Forms checks in Govzu
Every check runs automatically on your schedule. Issues are prioritized by severity so your team knows exactly where to focus.
Label associations
Verifies that every form input has a programmatically associated label using for/id pairing or aria-labelledby.
Error message clarity
Checks that validation errors are announced to screen readers, identify the field in error, and describe how to fix the problem.
Required field marking
Ensures required fields are marked both visually and programmatically (aria-required) — not just with a color indicator.
Autocomplete attributes
Checks that personal information fields (name, address, email, phone) include appropriate HTML autocomplete attributes.
Accessible submit buttons
Verifies that submit buttons have descriptive accessible names and are not disabled-by-default in ways that confuse screen reader users.
CAPTCHA alternatives
Flags CAPTCHAs that lack audio or alternative mechanisms, which can completely block assistive technology users.
The compliance case for forms
WCAG 2.2 includes specific success criteria for forms under Guideline 1.3 (Adaptable), 2.4 (Navigable), 3.3 (Input Assistance), and others.
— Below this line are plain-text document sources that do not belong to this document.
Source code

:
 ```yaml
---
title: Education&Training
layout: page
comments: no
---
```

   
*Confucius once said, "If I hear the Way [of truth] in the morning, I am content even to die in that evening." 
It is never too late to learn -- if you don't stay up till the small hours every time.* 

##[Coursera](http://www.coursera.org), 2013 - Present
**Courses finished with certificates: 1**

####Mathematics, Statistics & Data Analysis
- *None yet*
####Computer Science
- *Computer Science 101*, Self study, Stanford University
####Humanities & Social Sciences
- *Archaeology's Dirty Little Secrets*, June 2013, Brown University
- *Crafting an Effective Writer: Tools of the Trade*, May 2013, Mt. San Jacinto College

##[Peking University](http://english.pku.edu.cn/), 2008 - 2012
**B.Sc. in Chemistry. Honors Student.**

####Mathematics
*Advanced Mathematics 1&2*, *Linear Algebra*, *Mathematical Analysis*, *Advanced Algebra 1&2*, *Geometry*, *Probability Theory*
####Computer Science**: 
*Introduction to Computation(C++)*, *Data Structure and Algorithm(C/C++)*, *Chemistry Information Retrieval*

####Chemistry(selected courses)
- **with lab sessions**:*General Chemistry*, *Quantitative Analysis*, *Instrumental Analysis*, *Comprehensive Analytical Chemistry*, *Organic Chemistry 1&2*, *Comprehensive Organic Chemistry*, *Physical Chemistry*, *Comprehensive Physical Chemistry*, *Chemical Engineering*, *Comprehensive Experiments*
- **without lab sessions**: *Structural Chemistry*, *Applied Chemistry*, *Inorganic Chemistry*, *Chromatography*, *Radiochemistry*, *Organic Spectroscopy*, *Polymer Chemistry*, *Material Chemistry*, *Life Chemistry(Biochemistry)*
A form that a screen reader user cannot complete is not just inaccessible — it may be a violation of ADA Title II that can trigger a formal complaint.
Government forms are often the difference between a resident accessing a service or being turned away. Govzu’s form checks are specifically tuned to the patterns common in government web platforms.
What a flagged forms issue looks like
Govzu surfaces issues with clear context so your team can understand and act without decoding technical jargon.
Contact form: 4 inputs without labels
The Name, Email, Phone, and Message fields use placeholder text instead of proper HTML labels. Placeholders disappear on input and are not reliably announced by all screen readers.
Permit application: errors not linked to fields
When the permit form is submitted with errors, the error messages appear at the top of the page but do not reference which fields failed or provide links to them.
Registration form: required fields color-only
Required fields are indicated by a red asterisk without a text legend or aria-required attribute. Users who cannot perceive color receive no indication that fields are mandatory.